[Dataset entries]
|---|

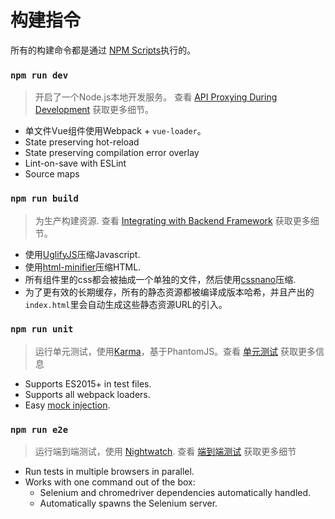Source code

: # 构建指令

所有的构建命令都是通过 [NPM Scripts](https://docs.npmjs.com/misc/scripts)执行的。

### `npm run dev`

> 开启了一个Node.js本地开发服务。 查看 [API Proxying During Development](proxy.md) 获取更多细节。

- 单文件Vue组件使用Webpack + `vue-loader`。
- State preserving hot-reload
- State preserving compilation error overlay
- Lint-on-save with ESLint
- Source maps

### `npm run build`

> 为生产构建资源. 查看 [Integrating with Backend Framework](backend.md) 获取更多细节。

- 使用[UglifyJS](https://github.com/mishoo/UglifyJS2)压缩Javascript.
- 使用[html-minifier](https://github.com/kangax/html-minifier)压缩HTML.
- 所有组件里的css都会被抽成一个单独的文件，然后使用[cssnano](https://github.com/ben-eb/cssnano)压缩.
- 为了更有效的长期缓存，所有的静态资源都被编译成版本哈希，并且产出的`index.html`里会自动生成这些静态资源URL的引入。

### `npm run unit`

> 运行单元测试，使用[Karma](https://karma-runner.github.io/)，基于PhantomJS。查看 [单元测试](unit.md) 获取更多信息

- Supports ES2015+ in test files.
- Supports all webpack loaders.
- Easy [mock injection](http://vuejs.github.io/vue-loader/en/workflow/testing-with-mocks.html).

### `npm run e2e`

> 运行端到端测试，使用 [Nightwatch](http://nightwatchjs.org/). 查看 [端到端测试](e2e.md) 获取更多细节


- Run tests in multiple browsers in parallel.
- Works with one command out of the box:
  - Selenium and chromedriver dependencies automatically handled.
  - Automatically spawns the Selenium server.
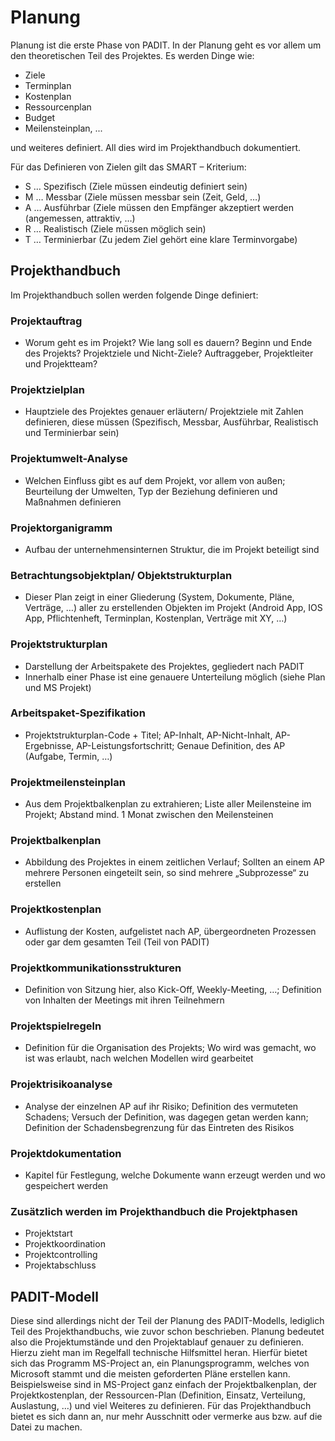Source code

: # Planung

Planung ist die erste Phase von PADIT. In der Planung geht es vor allem um den theoretischen Teil des Projektes. Es werden Dinge wie:
-	Ziele
-	Terminplan
-	Kostenplan
-	Ressourcenplan
-	Budget
-	Meilensteinplan, ...

und weiteres definiert. All dies wird im Projekthandbuch dokumentiert. 

Für das Definieren von Zielen gilt das SMART – Kriterium:
-	S … Spezifisch (Ziele müssen eindeutig definiert sein)
-	M … Messbar (Ziele müssen messbar sein (Zeit, Geld, …)
-	A … Ausführbar (Ziele müssen den Empfänger akzeptiert werden (angemessen, attraktiv, …)
-	R … Realistisch (Ziele müssen möglich sein)
-	T … Terminierbar (Zu jedem Ziel gehört eine klare Terminvorgabe)

## Projekthandbuch

Im Projekthandbuch sollen werden folgende Dinge definiert:

### Projektauftrag
- Worum geht es im Projekt? Wie lang soll es dauern? Beginn und Ende des Projekts? Projektziele und Nicht-Ziele? Auftraggeber, Projektleiter und Projektteam?

### Projektzielplan
-	Hauptziele des Projektes genauer erläutern/ Projektziele mit Zahlen definieren, diese müssen (Spezifisch, Messbar, Ausführbar, Realistisch und Terminierbar sein) 

### 	Projektumwelt-Analyse
-	Welchen Einfluss gibt es auf dem Projekt, vor allem von außen; Beurteilung der Umwelten, Typ der Beziehung definieren und Maßnahmen definieren

### 	Projektorganigramm
-	Aufbau der unternehmensinternen Struktur, die im Projekt beteiligt sind

### Betrachtungsobjektplan/ Objektstrukturplan
-	Dieser Plan zeigt in einer Gliederung (System, Dokumente, Pläne, Verträge, …) aller zu erstellenden Objekten im Projekt (Android App, IOS App, Pflichtenheft, Terminplan, Kostenplan, Verträge mit XY, …)

### Projektstrukturplan
-	Darstellung der Arbeitspakete des Projektes, gegliedert nach PADIT
-	Innerhalb einer Phase ist eine genauere Unterteilung möglich (siehe Plan und MS Projekt)

###	Arbeitspaket-Spezifikation
-	Projektstrukturplan-Code + Titel; AP-Inhalt, AP-Nicht-Inhalt, AP-Ergebnisse, AP-Leistungsfortschritt; Genaue Definition, des AP (Aufgabe, Termin, …)

### Projektmeilensteinplan
-	Aus dem Projektbalkenplan zu extrahieren; Liste aller Meilensteine im Projekt; Abstand mind. 1 Monat zwischen den Meilensteinen

###	Projektbalkenplan
-	Abbildung des Projektes in einem zeitlichen Verlauf; Sollten an einem AP mehrere Personen eingeteilt sein, so sind mehrere „Subprozesse“ zu erstellen

### Projektkostenplan
- Auflistung der Kosten, aufgelistet nach AP, übergeordneten Prozessen oder gar dem gesamten Teil (Teil von PADIT)

### Projektkommunikationsstrukturen
-	Definition von Sitzung hier, also Kick-Off, Weekly-Meeting, …; Definition von Inhalten der Meetings mit ihren Teilnehmern

### Projektspielregeln
-	Definition für die Organisation des Projekts; Wo wird was gemacht, wo ist was erlaubt, nach welchen Modellen wird gearbeitet

### Projektrisikoanalyse
-	Analyse der einzelnen AP auf ihr Risiko; Definition des vermuteten Schadens; Versuch der Definition, was dagegen getan werden kann; Definition der Schadensbegrenzung für das Eintreten des Risikos 

### Projektdokumentation
-	Kapitel für Festlegung, welche Dokumente wann erzeugt werden und wo gespeichert werden

### Zusätzlich werden im Projekthandbuch die Projektphasen
-	Projektstart
-	Projektkoordination
-	Projektcontrolling
-	Projektabschluss

## PADIT-Modell

Diese sind allerdings nicht der Teil der Planung des PADIT-Modells, lediglich Teil des Projekthandbuchs, wie zuvor schon beschrieben.
Planung bedeutet also die Projektumstände und den Projektablauf genauer zu definieren. Hierzu zieht man im Regelfall technische Hilfsmittel heran. Hierfür bietet sich das Programm MS-Project an, ein Planungsprogramm, welches von Microsoft stammt und die meisten geforderten Pläne erstellen kann.
Beispielsweise sind in MS-Project ganz einfach der Projektbalkenplan, der Projektkostenplan, der Ressourcen-Plan (Definition, Einsatz, Verteilung, Auslastung, …) und viel Weiteres zu definieren. Für das Projekthandbuch bietet es sich dann an, nur mehr Ausschnitt oder vermerke aus bzw. auf die Datei zu machen.
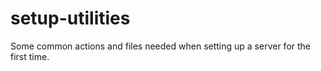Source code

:# setup-utilities
Some common actions and files needed when setting up a server for the first time.
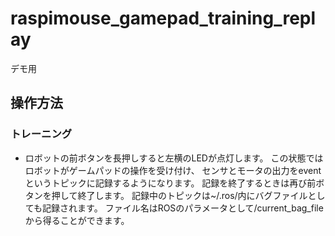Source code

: # raspimouse_gamepad_training_replay
デモ用

## 操作方法

### トレーニング

* ロボットの前ボタンを長押しすると左横のLEDが点灯します。
この状態ではロボットがゲームパッドの操作を受け付け、
センサとモータの出力をeventというトピックに記録するようになります。
記録を終了するときは再び前ボタンを押して終了します。
記録中のトピックは~/.ros/内にバグファイルとしても記録されます。
ファイル名はROSのパラメータとして/current\_bag\_fileから得ることができます。
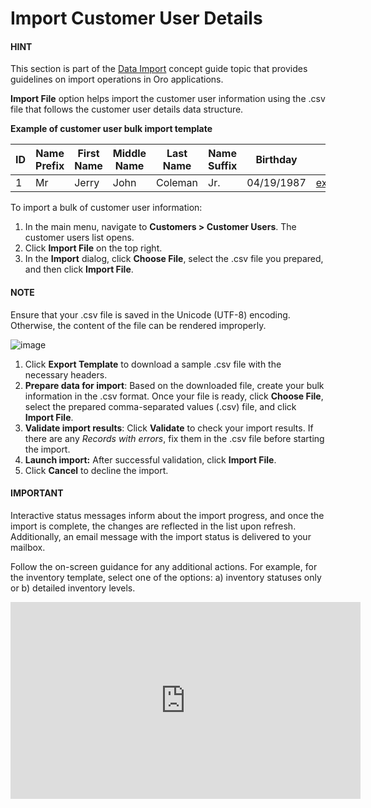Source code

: <a id="import-customer-users"></a>

# Import Customer User Details

#### HINT
This section is part of the [Data Import](../../../concept-guides/data-import/index.md#concept-guide-data-import) concept guide topic that provides guidelines on import operations in Oro applications.

<!-- start -->

**Import File** option helps import the customer user information using the .csv file that follows the customer user details data structure.

**Example of customer user bulk import template**

|   ID | Name Prefix   | First Name   | Middle Name   | Last Name   | Name Suffix   | Birthday   | Email Address                                 |   Customer Id | Customer Name   | Roles 1 Role        |   Enabled |   Confirmed |   Owner Id |   Website Id |
|------|---------------|--------------|---------------|-------------|---------------|------------|-----------------------------------------------|---------------|-----------------|---------------------|-----------|-------------|------------|--------------|
|    1 | Mr            | Jerry        | John          | Coleman     | Jr.           | 04/19/1987 | [example@email.com](mailto:example@email.com) |           111 | Oro Inc.        | ROLE_FRONTEND_BUYER |         1 |           0 |          1 |            1 |

To import a bulk of customer user information:

1. In the main menu, navigate to **Customers > Customer Users**. The customer users list opens.
2. Click **Import File** on the top right.
3. In the **Import** dialog, click **Choose File**, select the .csv file you prepared, and then click **Import File**.

#### NOTE
Ensure that your .csv file is saved in the Unicode (UTF-8) encoding. Otherwise, the content of the file can be rendered improperly.

![image](user/img/customers/customer_users/import_customer_users.png)

1. Click **Export Template** to download a sample .csv file with the necessary headers.
2. **Prepare data for import**: Based on the downloaded file, create your bulk information in the .csv format. Once your file is ready, click **Choose File**, select the prepared comma-separated values (.csv) file, and click **Import File**.
3. **Validate import results**: Click **Validate** to check your import results. If there are any *Records with errors*, fix them in the .csv file before starting the import.
4. **Launch import:** After successful validation, click **Import File**.
5. Click **Cancel** to decline the import.

#### IMPORTANT
Interactive status messages inform about the import progress, and once the import is complete, the changes are reflected in the list upon refresh. Additionally, an email message with the import status is delivered to your mailbox.

Follow the on-screen guidance for any additional actions. For example, for the inventory template, select one of the options: a) inventory statuses only or b) detailed inventory levels.

<iframe width="560" height="315" src="https://www.youtube.com/embed/p5HrsdMUB7A" title="YouTube video player" frameborder="0" allow="accelerometer; autoplay; clipboard-write; encrypted-media; gyroscope; picture-in-picture" allowfullscreen></iframe>
<!-- finish -->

|---|

* WHAT TO WORK ON *
Return a copy of each line in the entries that carries the string "möglich".

* EXERCISE ANSWER *
-	R … Realistisch (Ziele müssen möglich sein)
-	Innerhalb einer Phase ist eine genauere Unterteilung möglich (siehe Plan und MS Projekt)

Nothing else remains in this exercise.